*Directions*: Return each line of the data below unchanged, please.

Saved entries:

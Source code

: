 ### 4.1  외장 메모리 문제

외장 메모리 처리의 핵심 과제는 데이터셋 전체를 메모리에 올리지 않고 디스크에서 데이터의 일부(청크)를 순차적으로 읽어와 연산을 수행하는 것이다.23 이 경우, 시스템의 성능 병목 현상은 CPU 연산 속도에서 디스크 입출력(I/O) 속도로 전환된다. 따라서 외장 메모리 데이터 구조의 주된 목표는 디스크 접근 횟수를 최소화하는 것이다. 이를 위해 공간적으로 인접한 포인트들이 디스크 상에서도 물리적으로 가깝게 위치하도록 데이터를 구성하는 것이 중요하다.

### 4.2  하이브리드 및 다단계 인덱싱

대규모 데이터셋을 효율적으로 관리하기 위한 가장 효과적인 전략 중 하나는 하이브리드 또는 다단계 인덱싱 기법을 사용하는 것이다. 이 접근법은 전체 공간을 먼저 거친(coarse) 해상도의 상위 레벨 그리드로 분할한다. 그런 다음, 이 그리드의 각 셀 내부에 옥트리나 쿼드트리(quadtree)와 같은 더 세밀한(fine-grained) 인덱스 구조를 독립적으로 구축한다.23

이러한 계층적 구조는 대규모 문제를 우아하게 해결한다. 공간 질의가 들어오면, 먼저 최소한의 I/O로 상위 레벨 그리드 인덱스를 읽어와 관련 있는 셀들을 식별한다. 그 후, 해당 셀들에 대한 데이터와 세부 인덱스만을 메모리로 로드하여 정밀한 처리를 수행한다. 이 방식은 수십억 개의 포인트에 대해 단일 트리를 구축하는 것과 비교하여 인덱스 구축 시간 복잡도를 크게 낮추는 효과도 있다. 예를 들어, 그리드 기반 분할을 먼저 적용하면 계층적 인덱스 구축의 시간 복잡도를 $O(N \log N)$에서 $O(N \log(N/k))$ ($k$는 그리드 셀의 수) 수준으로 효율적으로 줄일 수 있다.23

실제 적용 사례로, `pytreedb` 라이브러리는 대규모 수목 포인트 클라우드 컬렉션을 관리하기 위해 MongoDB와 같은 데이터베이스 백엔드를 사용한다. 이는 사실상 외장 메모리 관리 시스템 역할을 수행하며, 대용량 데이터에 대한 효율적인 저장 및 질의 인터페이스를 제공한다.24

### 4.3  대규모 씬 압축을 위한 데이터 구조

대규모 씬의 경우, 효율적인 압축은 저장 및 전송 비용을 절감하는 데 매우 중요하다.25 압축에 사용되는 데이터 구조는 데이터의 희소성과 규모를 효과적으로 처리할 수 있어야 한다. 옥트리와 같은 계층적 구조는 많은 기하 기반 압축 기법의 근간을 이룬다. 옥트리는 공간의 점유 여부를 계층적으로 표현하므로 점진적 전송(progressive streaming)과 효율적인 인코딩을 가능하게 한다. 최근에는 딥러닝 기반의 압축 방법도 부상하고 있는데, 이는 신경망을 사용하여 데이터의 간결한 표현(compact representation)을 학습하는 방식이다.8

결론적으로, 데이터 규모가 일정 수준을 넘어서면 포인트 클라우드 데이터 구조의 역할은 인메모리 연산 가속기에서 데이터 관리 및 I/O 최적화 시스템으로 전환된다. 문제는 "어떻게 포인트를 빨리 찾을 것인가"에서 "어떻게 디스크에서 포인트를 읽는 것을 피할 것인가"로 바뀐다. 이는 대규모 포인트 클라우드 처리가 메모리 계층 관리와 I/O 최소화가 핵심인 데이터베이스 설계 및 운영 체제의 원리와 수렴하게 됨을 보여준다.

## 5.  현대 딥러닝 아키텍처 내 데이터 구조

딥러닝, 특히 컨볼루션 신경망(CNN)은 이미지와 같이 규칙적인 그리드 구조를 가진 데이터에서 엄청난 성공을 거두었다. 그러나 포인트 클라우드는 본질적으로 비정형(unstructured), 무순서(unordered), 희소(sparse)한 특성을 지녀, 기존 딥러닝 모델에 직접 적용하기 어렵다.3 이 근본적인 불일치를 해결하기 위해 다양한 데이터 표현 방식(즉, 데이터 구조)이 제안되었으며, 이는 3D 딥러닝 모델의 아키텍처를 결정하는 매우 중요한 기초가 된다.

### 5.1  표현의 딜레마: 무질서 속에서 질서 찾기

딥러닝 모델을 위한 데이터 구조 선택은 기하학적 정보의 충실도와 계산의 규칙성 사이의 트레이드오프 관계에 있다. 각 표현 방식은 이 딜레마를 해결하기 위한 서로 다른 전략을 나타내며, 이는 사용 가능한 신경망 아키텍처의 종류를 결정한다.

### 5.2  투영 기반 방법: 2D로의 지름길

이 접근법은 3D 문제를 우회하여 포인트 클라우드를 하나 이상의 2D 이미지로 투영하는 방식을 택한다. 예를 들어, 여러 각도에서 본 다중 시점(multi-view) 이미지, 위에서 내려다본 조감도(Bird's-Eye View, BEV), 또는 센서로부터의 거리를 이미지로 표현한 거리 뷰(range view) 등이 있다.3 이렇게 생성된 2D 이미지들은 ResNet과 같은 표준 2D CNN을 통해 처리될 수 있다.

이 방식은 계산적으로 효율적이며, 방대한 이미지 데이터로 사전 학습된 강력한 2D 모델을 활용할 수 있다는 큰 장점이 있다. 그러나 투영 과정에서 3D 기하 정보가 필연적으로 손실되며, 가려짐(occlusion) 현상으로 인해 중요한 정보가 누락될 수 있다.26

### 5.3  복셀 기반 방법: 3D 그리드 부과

*Output below*:
Source code

: ### 4.1  외장 메모리 문제

외장 메모리 처리의 핵심 과제는 데이터셋 전체를 메모리에 올리지 않고 디스크에서 데이터의 일부(청크)를 순차적으로 읽어와 연산을 수행하는 것이다.23 이 경우, 시스템의 성능 병목 현상은 CPU 연산 속도에서 디스크 입출력(I/O) 속도로 전환된다. 따라서 외장 메모리 데이터 구조의 주된 목표는 디스크 접근 횟수를 최소화하는 것이다. 이를 위해 공간적으로 인접한 포인트들이 디스크 상에서도 물리적으로 가깝게 위치하도록 데이터를 구성하는 것이 중요하다.

### 4.2  하이브리드 및 다단계 인덱싱

대규모 데이터셋을 효율적으로 관리하기 위한 가장 효과적인 전략 중 하나는 하이브리드 또는 다단계 인덱싱 기법을 사용하는 것이다. 이 접근법은 전체 공간을 먼저 거친(coarse) 해상도의 상위 레벨 그리드로 분할한다. 그런 다음, 이 그리드의 각 셀 내부에 옥트리나 쿼드트리(quadtree)와 같은 더 세밀한(fine-grained) 인덱스 구조를 독립적으로 구축한다.23

이러한 계층적 구조는 대규모 문제를 우아하게 해결한다. 공간 질의가 들어오면, 먼저 최소한의 I/O로 상위 레벨 그리드 인덱스를 읽어와 관련 있는 셀들을 식별한다. 그 후, 해당 셀들에 대한 데이터와 세부 인덱스만을 메모리로 로드하여 정밀한 처리를 수행한다. 이 방식은 수십억 개의 포인트에 대해 단일 트리를 구축하는 것과 비교하여 인덱스 구축 시간 복잡도를 크게 낮추는 효과도 있다. 예를 들어, 그리드 기반 분할을 먼저 적용하면 계층적 인덱스 구축의 시간 복잡도를 $O(N \log N)$에서 $O(N \log(N/k))$ ($k$는 그리드 셀의 수) 수준으로 효율적으로 줄일 수 있다.23

실제 적용 사례로, `pytreedb` 라이브러리는 대규모 수목 포인트 클라우드 컬렉션을 관리하기 위해 MongoDB와 같은 데이터베이스 백엔드를 사용한다. 이는 사실상 외장 메모리 관리 시스템 역할을 수행하며, 대용량 데이터에 대한 효율적인 저장 및 질의 인터페이스를 제공한다.24

### 4.3  대규모 씬 압축을 위한 데이터 구조

대규모 씬의 경우, 효율적인 압축은 저장 및 전송 비용을 절감하는 데 매우 중요하다.25 압축에 사용되는 데이터 구조는 데이터의 희소성과 규모를 효과적으로 처리할 수 있어야 한다. 옥트리와 같은 계층적 구조는 많은 기하 기반 압축 기법의 근간을 이룬다. 옥트리는 공간의 점유 여부를 계층적으로 표현하므로 점진적 전송(progressive streaming)과 효율적인 인코딩을 가능하게 한다. 최근에는 딥러닝 기반의 압축 방법도 부상하고 있는데, 이는 신경망을 사용하여 데이터의 간결한 표현(compact representation)을 학습하는 방식이다.8

결론적으로, 데이터 규모가 일정 수준을 넘어서면 포인트 클라우드 데이터 구조의 역할은 인메모리 연산 가속기에서 데이터 관리 및 I/O 최적화 시스템으로 전환된다. 문제는 "어떻게 포인트를 빨리 찾을 것인가"에서 "어떻게 디스크에서 포인트를 읽는 것을 피할 것인가"로 바뀐다. 이는 대규모 포인트 클라우드 처리가 메모리 계층 관리와 I/O 최소화가 핵심인 데이터베이스 설계 및 운영 체제의 원리와 수렴하게 됨을 보여준다.

## 5.  현대 딥러닝 아키텍처 내 데이터 구조

딥러닝, 특히 컨볼루션 신경망(CNN)은 이미지와 같이 규칙적인 그리드 구조를 가진 데이터에서 엄청난 성공을 거두었다. 그러나 포인트 클라우드는 본질적으로 비정형(unstructured), 무순서(unordered), 희소(sparse)한 특성을 지녀, 기존 딥러닝 모델에 직접 적용하기 어렵다.3 이 근본적인 불일치를 해결하기 위해 다양한 데이터 표현 방식(즉, 데이터 구조)이 제안되었으며, 이는 3D 딥러닝 모델의 아키텍처를 결정하는 매우 중요한 기초가 된다.

### 5.1  표현의 딜레마: 무질서 속에서 질서 찾기

딥러닝 모델을 위한 데이터 구조 선택은 기하학적 정보의 충실도와 계산의 규칙성 사이의 트레이드오프 관계에 있다. 각 표현 방식은 이 딜레마를 해결하기 위한 서로 다른 전략을 나타내며, 이는 사용 가능한 신경망 아키텍처의 종류를 결정한다.

### 5.2  투영 기반 방법: 2D로의 지름길

이 접근법은 3D 문제를 우회하여 포인트 클라우드를 하나 이상의 2D 이미지로 투영하는 방식을 택한다. 예를 들어, 여러 각도에서 본 다중 시점(multi-view) 이미지, 위에서 내려다본 조감도(Bird's-Eye View, BEV), 또는 센서로부터의 거리를 이미지로 표현한 거리 뷰(range view) 등이 있다.3 이렇게 생성된 2D 이미지들은 ResNet과 같은 표준 2D CNN을 통해 처리될 수 있다.

이 방식은 계산적으로 효율적이며, 방대한 이미지 데이터로 사전 학습된 강력한 2D 모델을 활용할 수 있다는 큰 장점이 있다. 그러나 투영 과정에서 3D 기하 정보가 필연적으로 손실되며, 가려짐(occlusion) 현상으로 인해 중요한 정보가 누락될 수 있다.26

### 5.3  복셀 기반 방법: 3D 그리드 부과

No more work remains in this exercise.